** Problem requirements **
Write out the data again in full, keeping every character the same.

"""

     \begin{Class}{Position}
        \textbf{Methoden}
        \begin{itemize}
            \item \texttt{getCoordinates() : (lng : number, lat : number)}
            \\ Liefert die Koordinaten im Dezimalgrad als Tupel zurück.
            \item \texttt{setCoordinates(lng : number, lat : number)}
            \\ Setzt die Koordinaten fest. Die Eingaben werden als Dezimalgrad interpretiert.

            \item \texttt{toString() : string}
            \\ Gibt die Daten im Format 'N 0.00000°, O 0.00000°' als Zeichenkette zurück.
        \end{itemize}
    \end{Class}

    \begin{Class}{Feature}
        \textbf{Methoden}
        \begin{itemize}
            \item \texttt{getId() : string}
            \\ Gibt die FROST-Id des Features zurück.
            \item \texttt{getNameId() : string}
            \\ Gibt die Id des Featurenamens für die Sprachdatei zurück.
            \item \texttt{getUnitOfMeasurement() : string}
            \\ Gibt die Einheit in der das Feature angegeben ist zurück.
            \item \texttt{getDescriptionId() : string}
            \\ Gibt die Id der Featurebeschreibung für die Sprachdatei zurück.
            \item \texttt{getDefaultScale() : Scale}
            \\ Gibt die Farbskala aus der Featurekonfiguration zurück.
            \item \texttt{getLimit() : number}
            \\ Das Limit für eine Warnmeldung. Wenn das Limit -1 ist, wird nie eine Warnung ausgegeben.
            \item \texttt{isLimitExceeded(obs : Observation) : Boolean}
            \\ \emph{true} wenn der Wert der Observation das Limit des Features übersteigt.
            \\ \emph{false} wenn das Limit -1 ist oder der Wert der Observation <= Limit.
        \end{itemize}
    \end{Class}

"""

** Written answer **
     \begin{Class}{Position}
        \textbf{Methoden}
        \begin{itemize}
            \item \texttt{getCoordinates() : (lng : number, lat : number)}
            \\ Liefert die Koordinaten im Dezimalgrad als Tupel zurück.
            \item \texttt{setCoordinates(lng : number, lat : number)}
            \\ Setzt die Koordinaten fest. Die Eingaben werden als Dezimalgrad interpretiert.

            \item \texttt{toString() : string}
            \\ Gibt die Daten im Format 'N 0.00000°, O 0.00000°' als Zeichenkette zurück.
        \end{itemize}
    \end{Class}

    \begin{Class}{Feature}
        \textbf{Methoden}
        \begin{itemize}
            \item \texttt{getId() : string}
            \\ Gibt die FROST-Id des Features zurück.
            \item \texttt{getNameId() : string}
            \\ Gibt die Id des Featurenamens für die Sprachdatei zurück.
            \item \texttt{getUnitOfMeasurement() : string}
            \\ Gibt die Einheit in der das Feature angegeben ist zurück.
            \item \texttt{getDescriptionId() : string}
            \\ Gibt die Id der Featurebeschreibung für die Sprachdatei zurück.
            \item \texttt{getDefaultScale() : Scale}
            \\ Gibt die Farbskala aus der Featurekonfiguration zurück.
            \item \texttt{getLimit() : number}
            \\ Das Limit für eine Warnmeldung. Wenn das Limit -1 ist, wird nie eine Warnung ausgegeben.
            \item \texttt{isLimitExceeded(obs : Observation) : Boolean}
            \\ \emph{true} wenn der Wert der Observation das Limit des Features übersteigt.
            \\ \emph{false} wenn das Limit -1 ist oder der Wert der Observation <= Limit.
        \end{itemize}
    \end{Class}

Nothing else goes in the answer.